Different effects of pravastatin on sFlt-1, PlGF and VEGF in different preeclampsia-like mouse models
10.3760/cma.j.issn.0529-567x.2019.09.005
- VernacularTitle: 普伐他汀对不同子痫前期样模型小鼠sFlt-1、PlGF、VEGF表达的影响
- Author:
Qianqian XIANG
1
;
Zi YANG
;
Jing HUAI
;
Guangjiao WANG
Author Information
1. Department of Obstetrics and Gynecology, Peking University Third Hospital, Beijing 100191, China
- Publication Type:Journal Article
- Keywords:
Pre-eclampsia;
Disease models, animal;
Pravastatin;
Vascular endothelial growth factor receptor-1;
Placenta growth factor;
Receptors, vascular endothelial growth factor
- From:
Chinese Journal of Obstetrics and Gynecology
2019;54(9):601-607
- CountryChina
- Language:Chinese
-
Abstract:
Objective:To explore the pathways of preeclampsia by investigating different effects of pravastatin (Pra) on and soluble FMS tyrosine kinase-1 (sFlt-1), placental growth factor (PlGF) and vascular endothelial growth factor (VEGF) in different preeclampsia (PE)-like mouse models.

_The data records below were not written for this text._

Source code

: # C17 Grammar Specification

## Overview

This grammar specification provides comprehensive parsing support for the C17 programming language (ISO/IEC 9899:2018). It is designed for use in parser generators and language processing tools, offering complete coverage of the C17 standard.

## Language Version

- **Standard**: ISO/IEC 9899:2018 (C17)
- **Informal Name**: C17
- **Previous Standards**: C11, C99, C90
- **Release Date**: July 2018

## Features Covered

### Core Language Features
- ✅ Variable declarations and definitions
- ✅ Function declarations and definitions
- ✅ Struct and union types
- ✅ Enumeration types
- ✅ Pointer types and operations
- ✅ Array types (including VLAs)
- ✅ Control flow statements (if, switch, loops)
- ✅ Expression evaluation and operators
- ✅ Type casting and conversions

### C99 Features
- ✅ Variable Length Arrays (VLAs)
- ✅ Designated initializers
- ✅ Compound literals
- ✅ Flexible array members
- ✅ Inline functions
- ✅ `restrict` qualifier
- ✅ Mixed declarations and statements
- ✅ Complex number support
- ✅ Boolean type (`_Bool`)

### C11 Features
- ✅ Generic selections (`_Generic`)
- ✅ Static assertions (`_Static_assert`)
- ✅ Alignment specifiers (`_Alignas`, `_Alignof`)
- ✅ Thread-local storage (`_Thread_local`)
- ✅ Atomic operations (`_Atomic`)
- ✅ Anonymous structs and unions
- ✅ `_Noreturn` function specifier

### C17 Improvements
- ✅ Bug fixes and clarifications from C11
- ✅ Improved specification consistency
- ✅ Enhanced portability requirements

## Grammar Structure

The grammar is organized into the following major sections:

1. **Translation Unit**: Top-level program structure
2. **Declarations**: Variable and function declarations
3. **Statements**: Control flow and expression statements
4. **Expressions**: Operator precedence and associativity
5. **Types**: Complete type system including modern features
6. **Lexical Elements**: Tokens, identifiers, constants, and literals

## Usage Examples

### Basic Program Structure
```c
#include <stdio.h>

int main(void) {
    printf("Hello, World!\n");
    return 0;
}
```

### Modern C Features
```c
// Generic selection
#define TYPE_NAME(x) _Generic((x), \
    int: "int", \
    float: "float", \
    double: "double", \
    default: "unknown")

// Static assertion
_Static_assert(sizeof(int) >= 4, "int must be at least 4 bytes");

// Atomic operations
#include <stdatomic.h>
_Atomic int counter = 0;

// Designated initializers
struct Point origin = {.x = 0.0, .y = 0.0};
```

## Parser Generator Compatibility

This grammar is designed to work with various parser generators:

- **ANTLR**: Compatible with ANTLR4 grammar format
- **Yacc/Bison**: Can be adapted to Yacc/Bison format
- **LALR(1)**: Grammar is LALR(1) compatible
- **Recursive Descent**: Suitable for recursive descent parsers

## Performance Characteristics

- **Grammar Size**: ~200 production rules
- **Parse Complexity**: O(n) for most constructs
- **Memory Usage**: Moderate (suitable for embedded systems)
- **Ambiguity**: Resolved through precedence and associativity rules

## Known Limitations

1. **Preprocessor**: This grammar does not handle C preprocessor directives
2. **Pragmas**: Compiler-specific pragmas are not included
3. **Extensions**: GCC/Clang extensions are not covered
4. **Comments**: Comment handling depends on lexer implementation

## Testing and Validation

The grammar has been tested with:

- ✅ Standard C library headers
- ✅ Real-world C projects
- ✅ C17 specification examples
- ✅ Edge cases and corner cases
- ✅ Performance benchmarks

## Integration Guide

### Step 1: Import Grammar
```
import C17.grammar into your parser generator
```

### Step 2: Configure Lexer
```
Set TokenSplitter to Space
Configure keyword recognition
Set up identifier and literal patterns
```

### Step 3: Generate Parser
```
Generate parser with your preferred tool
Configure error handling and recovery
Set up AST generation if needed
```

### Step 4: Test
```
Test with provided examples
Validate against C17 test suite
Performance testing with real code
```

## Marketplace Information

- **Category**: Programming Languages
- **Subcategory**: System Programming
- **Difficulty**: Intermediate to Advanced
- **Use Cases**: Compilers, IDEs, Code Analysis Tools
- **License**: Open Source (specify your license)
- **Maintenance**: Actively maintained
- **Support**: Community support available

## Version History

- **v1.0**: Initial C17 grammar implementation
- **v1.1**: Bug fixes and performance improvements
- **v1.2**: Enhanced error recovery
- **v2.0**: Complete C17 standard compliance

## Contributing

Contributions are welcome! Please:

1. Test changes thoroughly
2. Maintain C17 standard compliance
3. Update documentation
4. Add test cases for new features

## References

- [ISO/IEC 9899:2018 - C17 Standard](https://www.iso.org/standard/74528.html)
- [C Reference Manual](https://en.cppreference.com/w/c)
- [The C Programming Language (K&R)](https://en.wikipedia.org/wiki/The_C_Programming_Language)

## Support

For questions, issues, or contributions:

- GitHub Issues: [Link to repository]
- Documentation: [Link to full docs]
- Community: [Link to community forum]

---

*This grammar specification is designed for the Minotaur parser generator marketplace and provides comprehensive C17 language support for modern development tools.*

Methods:C57BL/6J mice were randomly subcutaneously injected with N-nitro-L-arginine methyl ester (L-NAME) or intraperitoneally injected with lipopolysaccharide (LPS) as PE-like mouse model, saline as normal pregnancy control (Con) respectively, daily at gestational 7-18 days. Pra was given daily at gestational 8-18 days in each model group and the mice were divided into Pra (L-NAME+Pra, LPS+Pra, Con+Pra) and saline (L-NAME+NS, LPS+NS, Con+NS) groups. Liver,placental tissue and blood of pregnant mice were collected on the 18th day of pregnancy. The levels of VEGF, PlGF and sFlt-1 in the liver, placenta and serum of mice in each group were compared by western blot, ELISA and real-time fluorescence quantitative PCR (RT-PCR).
Results:(1) ELISA: Serum VEGF (205.70±3.43, 154.60±2.31) and PlGF (131.5±3.75, 101.50±4.31) levels were significantly increased in L-NAME+Pra group compared with L-NAME+NS group (all P<0.05). Serum VEGF (202.30±4.90, 144.50±6.71) and PlGF (121.50±3.86, 95.41±4.08) levels were significantly higher in LPS+Pra group than those in LPS+NS group (all P<0.05). Serum sFlt-1 level in LPS+Pra group was significantly lower than that in LPS+NS group (3.01±0.50, 776.60±80.06), serum sFlt-1 level in L-NAME+Pra group was significantly lower than that in L-NAME+NS group (2.60±0.06, 583.70±9.83; all P<0.05). (2) Western blot: the expression levels of PlGF (1.344±0.118, 0.664±0.143) and VEGF (1.34±0.12, 0.66±0.14) in the liver of mice in the L-NAME+Pra group were significantly higher than those in the L-NAME+NS group (all P<0.05), but the expression levels of PlGF and VEGF in the placenta of L-NAME+Pra group were not significantly different from those of L-NAME+NS group (all P>0.05). The expression levels of PlGF and VEGF in placenta and liver of pregnant mice in LPS+Pra group were not significantly different from those in LPS+N group (all P>0.05). (3) RT-PCR: the mRNA expression of PlGF and VEGF in placenta and liver of L-NAME+Pra group were not significantly different from those in L-NAME+NS group (all P>0.05). The mRNA expression levels of PlGF and VEGF in placenta and liver of LPS+Pra group were not significantly different from those of LPS+NS group (all P>0.05).
Conclusions:Pra has different regulatory effects on vascular endothelial function in different PE-like models. It reveals that different pathogenesis and pathways exist in different PE-like changes.